The Beinecke Library, a five minute walk for any Yale English professor, is also the recent home of the Windham Campbell Literary Prize, a huge new prize that recently announced its third set of winners. In 2013, the inaugural nine prize winners included two South Africans, Jonny Steinberg and Zoë Wicomb. The following year Aminatta Forna was a recipient. This third round of winners, announced last week, includes Teju Cole, Helon Habila, and Ivan Vladislavić. In addition, 2013 non-fiction winner Jeremy Scahill’s work has included extensive reporting in Somalia, and 2015 drama winner Jackie Sibblies Drury’s work includes a play about Namibia.
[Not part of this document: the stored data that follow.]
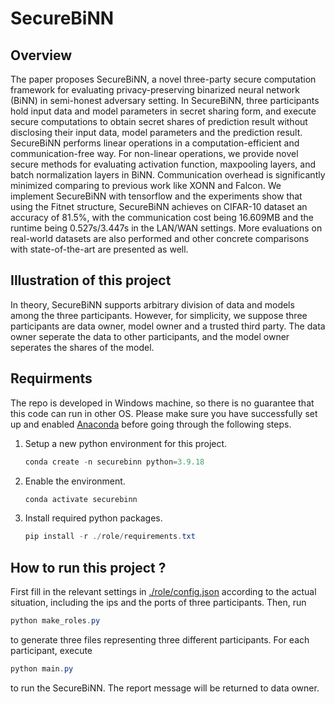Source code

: # SecureBiNN

## Overview

The paper proposes SecureBiNN, a novel three-party secure computation framework for evaluating privacy-preserving binarized neural network (BiNN) in semi-honest adversary setting.
In SecureBiNN, three participants hold input data and model parameters in secret sharing form, and execute secure computations to obtain secret shares of prediction result without disclosing their input data, model parameters and the prediction result.
SecureBiNN performs linear operations in a computation-efficient and communication-free way. For non-linear operations, we provide novel secure methods for evaluating activation function, maxpooling layers, and batch normalization layers in BiNN.
Communication overhead is significantly minimized comparing to previous work like XONN and Falcon.
We implement SecureBiNN with tensorflow and the experiments show that using the Fitnet structure, SecureBiNN achieves on CIFAR-10 dataset an accuracy of 81.5%, with the communication cost being 16.609MB and the runtime being 0.527s/3.447s in the LAN/WAN settings.
More evaluations on real-world datasets are also performed and other concrete comparisons with state-of-the-art are presented as well.

## Illustration of this project

In theory, SecureBiNN supports arbitrary division of data and models among the three participants. However, for simplicity,
we suppose three participants are data owner, model owner and
a trusted third party. The data owner seperate the data to other participants, and the model owner seperates the shares of the model.

## Requirments

The repo is developed in Windows machine, so there is no guarantee that this code can run in other OS.
Please make sure you have successfully set up and enabled [Anaconda](https://www.anaconda.com/download) before going through the following steps.

1. Setup a new python environment for this project.

   ```powershell
   conda create -n securebinn python=3.9.18
   ```

1. Enable the environment.

   ```powershell
   conda activate securebinn
   ```

1. Install required python packages.

   ```powershell
   pip install -r ./role/requirements.txt
   ```

## How to run this project ?

First fill in the relevant settings in [./role/config.json](./role/config.json) according to the actual situation, including the ips and the ports of three participants. Then, run

```powershell
python make_roles.py
```

to generate three files representing three different participants. For each participant, execute

```powershell
python main.py
```

to run the SecureBiNN.
The report message will be returned to data owner.

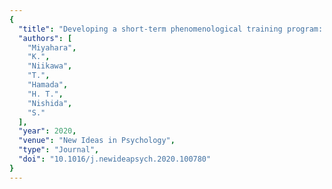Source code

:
 ```yaml
---
{
  "title": "Developing a short-term phenomenological training program: A. report of methodological lessons.",
  "authors": [
    "Miyahara",
    "K.",
    "Niikawa",
    "T.",
    "Hamada",
    "H. T.",
    "Nishida",
    "S."
  ],
  "year": 2020,
  "venue": "New Ideas in Psychology",
  "type": "Journal",
  "doi": "10.1016/j.newideapsych.2020.100780"
}
---
```

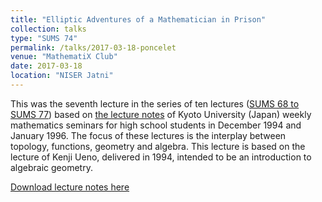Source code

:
 ```yaml
---
title: "Elliptic Adventures of a Mathematician in Prison"
collection: talks
type: "SUMS 74"
permalink: /talks/2017-03-18-poncelet
venue: "MathematiX Club"
date: 2017-03-18
location: "NISER Jatni"
---
```


This was the seventh lecture in the series of ten lectures ([SUMS 68 to SUMS 77](https://gkorpal.github.io/mathematix/)) based on [the lecture notes](https://bookstore.ams.org/mawrld-20) of Kyoto University (Japan) weekly mathematics seminars for high school students in December 1994 and January 1996. The focus of these lectures is the interplay between topology, functions, geometry and algebra. This lecture is based on the lecture of Kenji Ueno, delivered in 1994, intended to be an introduction to algebraic geometry.

[Download lecture notes here](http://gkorpal.github.io/files/poncelet.pdf)
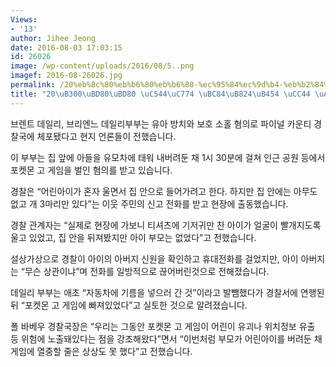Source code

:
 ```yaml
---
Views:
- '13'
author: Jihee Jeong
date: 2016-08-03 17:03:15
id: 26026
image: /wp-content/uploads/2016/08/5..png
imagef: 2016-08-26026.jpg
permalink: /20%eb%8c%80%eb%b6%80%eb%b6%80-%ec%95%84%ec%9d%b4-%eb%b2%84%eb%a0%a4%eb%91%94-%ec%b1%84-%ea%b2%8c%ec%9e%84/
title: "20\uB300\uBD80\uBD80 \uC544\uC774 \uBC84\uB824\uB454 \uCC44 \uAC8C\uC784"
---
```


브렌트 데일리, 브리엔느 데일리부부는 유아 방치와 보호 소홀 혐의로 파이널 카운티 경찰국에 체포됐다고 현지 언론들이 전했습니다.

이 부부는 집 앞에 아들을 유모차에 태워 내버려둔 채 1시 30분에 걸쳐 인근 공원 등에서 포켓몬 고 게임을 벌인 혐의를 받고 있습니다.

경찰은 &#8220;어린아이가 혼자 울면서 집 안으로 들어가려고 한다. 하지만 집 안에는 아무도 없고 개 3마리만 있다&#8221;는 이웃 주민의 신고 전화를 받고 현장에 출동했습니다.

경찰 관계자는 &#8220;실제로 현장에 가보니 티셔츠에 기저귀만 찬 아이가 얼굴이 빨개지도록 울고 있었고, 집 안을 뒤져봤지만 아이 부모는 없었다&#8221;고 전했습니다.

설상가상으로 경찰이 아이의 아버지 신원을 확인하고 휴대전화를 걸었지만, 아이 아버지는 &#8220;무슨 상관이냐&#8221;며 전화를 일방적으로 끊어버린것으로 전해졌습니다.

데일리 부부는 애초 &#8220;자동차에 기름을 넣으러 간 것&#8221;이라고 발뺌했다가 경찰서에 연행된 뒤 &#8220;포켓몬 고 게임에 빠져있었다&#8221;고 실토한 것으로 알려졌습니다.

폴 바베우 경찰국장은 &#8220;우리는 그동안 포켓몬 고 게임이 어린이 유괴나 위치정보 유출 등 위험에 노출돼있다는 점을 강조해왔다&#8221;면서 &#8220;이번처럼 부모가 어린아이를 버려둔 채 게임에 열중할 줄은 상상도 못 했다&#8221;고 전했습니다.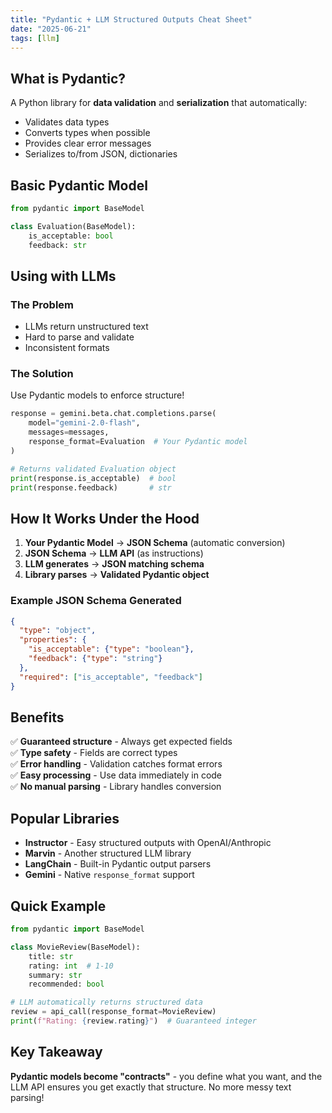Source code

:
 ```yaml
---
title: "Pydantic + LLM Structured Outputs Cheat Sheet"
date: "2025-06-21"
tags: [llm]
---
```



## What is Pydantic?
A Python library for **data validation** and **serialization** that automatically:
- Validates data types
- Converts types when possible
- Provides clear error messages
- Serializes to/from JSON, dictionaries

## Basic Pydantic Model

```python
from pydantic import BaseModel

class Evaluation(BaseModel):
    is_acceptable: bool
    feedback: str
```

## Using with LLMs

### The Problem
- LLMs return unstructured text
- Hard to parse and validate
- Inconsistent formats

### The Solution
Use Pydantic models to enforce structure!

```python
response = gemini.beta.chat.completions.parse(
    model="gemini-2.0-flash", 
    messages=messages, 
    response_format=Evaluation  # Your Pydantic model
)

# Returns validated Evaluation object
print(response.is_acceptable)  # bool
print(response.feedback)       # str
```

## How It Works Under the Hood

1. **Your Pydantic Model** → **JSON Schema** (automatic conversion)
2. **JSON Schema** → **LLM API** (as instructions)
3. **LLM generates** → **JSON matching schema**
4. **Library parses** → **Validated Pydantic object**

### Example JSON Schema Generated
```json
{
  "type": "object",
  "properties": {
    "is_acceptable": {"type": "boolean"},
    "feedback": {"type": "string"}
  },
  "required": ["is_acceptable", "feedback"]
}
```

## Benefits

✅ **Guaranteed structure** - Always get expected fields  
✅ **Type safety** - Fields are correct types  
✅ **Error handling** - Validation catches format errors  
✅ **Easy processing** - Use data immediately in code  
✅ **No manual parsing** - Library handles conversion  

## Popular Libraries

- **Instructor** - Easy structured outputs with OpenAI/Anthropic
- **Marvin** - Another structured LLM library
- **LangChain** - Built-in Pydantic output parsers
- **Gemini** - Native `response_format` support

## Quick Example

```python
from pydantic import BaseModel

class MovieReview(BaseModel):
    title: str
    rating: int  # 1-10
    summary: str
    recommended: bool

# LLM automatically returns structured data
review = api_call(response_format=MovieReview)
print(f"Rating: {review.rating}")  # Guaranteed integer
```

## Key Takeaway
**Pydantic models become "contracts"** - you define what you want, and the LLM API ensures you get exactly that structure. No more messy text parsing!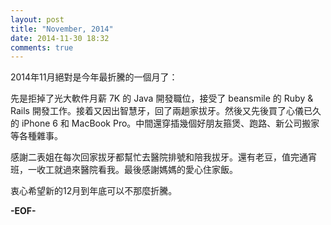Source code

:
```yaml
---
layout: post
title: "November, 2014"
date: 2014-11-30 18:32
comments: true
---
```


2014年11月絕對是今年最折騰的一個月了：

<!-- more -->

先是拒掉了光大軟件月薪 7K 的 Java 開發職位，接受了 beansmile 的 Ruby & Rails 開發工作。接着又因出智慧牙，回了兩趟家拔牙。然後又先後買了心儀已久的 iPhone 6 和 MacBook Pro。中間還穿插幾個好朋友箍煲、跑路、新公司搬家等各種雜事。

感謝二表姐在每次回家拔牙都幫忙去醫院排號和陪我拔牙。還有老豆，值完通宵班，一收工就過來醫院看我。最後感謝媽媽的愛心住家飯。

衷心希望新的12月到年底可以不那麼折騰。

**-EOF-**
All this to say, a stone’s throw away from the Yale English Department, a prestigious literary prize has been awarded to six African writers (five of them fiction writers), out of only twenty-six recipients. While Yale’s English Department is still looking for African literature, the library down the street has found it and awarded it six times in three years. That a full quarter of Windham Campbell recipients have been African, that over half a million dollars have been awarded to African writers by the library next door, and still people like Wai Chee Dimock are not sufficiently aware of the existing vibrancy of African literature, is a shame. When the department held its job talks a little over a year ago, several of the faculty in attendance were apparently (according to others I’ve spoken to) completely unengaged – some did not seem to understand the importance of the applicants’ scholarship. This is a sad fact for an English department trying to hire its first Africanist.
I am not saying that we should pay attention to African literature because it’s started winning Western prizes. But this fact, on top of the diverse and exciting amount of writing going on in and about Africa and the increasing scholarship about writers from Africa and the diaspora, should make it clear to English Departments across the country that African literature is more than a forgotten step-child not worth studying. It should be seen as part and parcel to the canon. But it isn’t. And, as Aaron says, “the result is predictable. Ignoring a field normalizes ignorance of it, and this kind of ignorance of African literature continues to be utterly normal.”